Paul Feig’s bizarre homage to classic ‘woman in trouble’ thrillers and modern coffee table whodunnits is passably entertaining and entirely elevated by the performances of its two leads (and a pretty kickass soundtrack to be fair, I mean the songs used not the OST so it’s hard to give it too many points for just using Françoise Hardy and April March but it’s cool that they’re there). It’s rare that female leads get the opportunity to properly get their teeth into some scenery, and Anna Kendrick and Blake Lively are having fun playing up their personas. Kendrick plays a ‘perfect mum’ befriended by the mysterious Lively who promptly disappears. Imagine if Gone Girl was told from the POV of the mom Amy befriended.

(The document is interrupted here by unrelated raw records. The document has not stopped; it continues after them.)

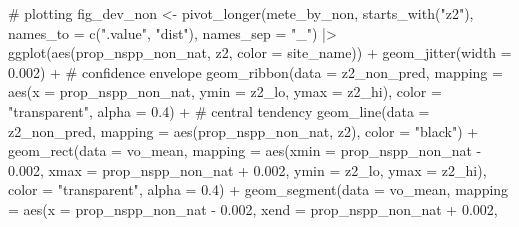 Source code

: \documentclass[
  letterpaper,
  DIV=11,
  numbers=noendperiod]{scrartcl}
\newenvironment{Shaded}{\begin{snugshade}}{\end{snugshade}}
\newcommand{\AttributeTok}[1]{\textcolor[rgb]{0.40,0.45,0.13}{#1}}
\newcommand{\CommentTok}[1]{\textcolor[rgb]{0.37,0.37,0.37}{#1}}
\newcommand{\FloatTok}[1]{\textcolor[rgb]{0.68,0.00,0.00}{#1}}
\newcommand{\FunctionTok}[1]{\textcolor[rgb]{0.28,0.35,0.67}{#1}}
\newcommand{\NormalTok}[1]{\textcolor[rgb]{0.00,0.23,0.31}{#1}}
\newcommand{\OtherTok}[1]{\textcolor[rgb]{0.00,0.23,0.31}{#1}}
\newcommand{\SpecialCharTok}[1]{\textcolor[rgb]{0.37,0.37,0.37}{#1}}
\newcommand{\StringTok}[1]{\textcolor[rgb]{0.13,0.47,0.30}{#1}}
\begin{document}
\begin{Shaded}
\begin{Highlighting}[]
\CommentTok{\# plotting}
\NormalTok{fig\_dev\_non }\OtherTok{\textless{}{-}} \FunctionTok{pivot\_longer}\NormalTok{(mete\_by\_non, }\FunctionTok{starts\_with}\NormalTok{(}\StringTok{"z2"}\NormalTok{), }
                            \AttributeTok{names\_to =} \FunctionTok{c}\NormalTok{(}\StringTok{".value"}\NormalTok{, }\StringTok{"dist"}\NormalTok{), }
                            \AttributeTok{names\_sep =} \StringTok{"\_"}\NormalTok{) }\SpecialCharTok{|\textgreater{}} 
    \FunctionTok{ggplot}\NormalTok{(}\FunctionTok{aes}\NormalTok{(prop\_nspp\_non\_nat, z2, }\AttributeTok{color =}\NormalTok{ site\_name)) }\SpecialCharTok{+}
    \FunctionTok{geom\_jitter}\NormalTok{(}\AttributeTok{width =} \FloatTok{0.002}\NormalTok{) }\SpecialCharTok{+}
    \CommentTok{\# confidence envelope}
    \FunctionTok{geom\_ribbon}\NormalTok{(}\AttributeTok{data =}\NormalTok{ z2\_non\_pred, }
                \AttributeTok{mapping =} \FunctionTok{aes}\NormalTok{(}\AttributeTok{x =}\NormalTok{ prop\_nspp\_non\_nat, }
                              \AttributeTok{ymin =}\NormalTok{ z2\_lo, }
                              \AttributeTok{ymax =}\NormalTok{ z2\_hi), }
                \AttributeTok{color =} \StringTok{"transparent"}\NormalTok{, }\AttributeTok{alpha =} \FloatTok{0.4}\NormalTok{) }\SpecialCharTok{+}
    \CommentTok{\# central tendency }
    \FunctionTok{geom\_line}\NormalTok{(}\AttributeTok{data =}\NormalTok{ z2\_non\_pred, }
              \AttributeTok{mapping =} \FunctionTok{aes}\NormalTok{(prop\_nspp\_non\_nat, z2), }
              \AttributeTok{color =} \StringTok{"black"}\NormalTok{) }\SpecialCharTok{+}
    \FunctionTok{geom\_rect}\NormalTok{(}\AttributeTok{data =}\NormalTok{ vo\_mean, }
              \AttributeTok{mapping =} \FunctionTok{aes}\NormalTok{(}\AttributeTok{xmin =}\NormalTok{ prop\_nspp\_non\_nat }\SpecialCharTok{{-}} \FloatTok{0.002}\NormalTok{, }
                            \AttributeTok{xmax =}\NormalTok{ prop\_nspp\_non\_nat }\SpecialCharTok{+} \FloatTok{0.002}\NormalTok{, }
                            \AttributeTok{ymin =}\NormalTok{ z2\_lo, }
                            \AttributeTok{ymax =}\NormalTok{ z2\_hi), }
              \AttributeTok{color =} \StringTok{"transparent"}\NormalTok{, }\AttributeTok{alpha =} \FloatTok{0.4}\NormalTok{) }\SpecialCharTok{+}
    \FunctionTok{geom\_segment}\NormalTok{(}\AttributeTok{data =}\NormalTok{ vo\_mean, }
              \AttributeTok{mapping =} \FunctionTok{aes}\NormalTok{(}\AttributeTok{x =}\NormalTok{ prop\_nspp\_non\_nat }\SpecialCharTok{{-}} \FloatTok{0.002}\NormalTok{, }
                            \AttributeTok{xend =}\NormalTok{ prop\_nspp\_non\_nat }\SpecialCharTok{+} \FloatTok{0.002}\NormalTok{, }

\end{Highlighting}
\end{Shaded}
\end{document}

Like any other Feig movie it’s quite badly edited, it’s not weighted down by too much improv the way his other films are but it still needlessly dog paddles its way to 120 minutes with pointless subplots, flashbacks and backstories with no payoff. There’s a lot here that just should’ve been cut out and even more that feels like it has been and there’s an egregious specific cut early on when Lively completely removes her right cuff twice. There are also less than a handful of funny lines and it all felt a little too tame, it has a sexy cast and sexy premise, the central trio have great chemistry and I’d have enjoyed a more focused movie centred on the three of them than one that gets so bogged down in constructing a convoluted story that isn’t very interesting anyway. I wouldn’t call it a predictable movie but there’s no shock or drama to any of the reveals and it kept foreshadowing things that never happened. It needed to get crazier as it kept threatening to but never did, Feig clearly loves the idea of doing a thriller so a lot of it is played straight and a lot of the run time is spent just being a below par mystery movie where occasionally someone does something goofy. Although Kendrick and Lively are great fun, as with Crazy Rich Asians Henry Golding is charming and sexy but not actually a very good actor. There’s a scene where the kids are meant to be fighting and it’s quite shockingly bad.

The biggest problem with the movie is just that with the exception of the comic moments where he gets some really good performances, I seriously can’t overstate how charming Anna Kendrick is, Feig is just a mediocre director. With someone more talented who would have known better how to structure the story and make some really toothy choices, this could have been really, really fun, like as if Brian de Palma had directed Charade. As it is, we’ve got Les Diaboliques with approximately 80% more shtick, and it’s fun but not all it could have been.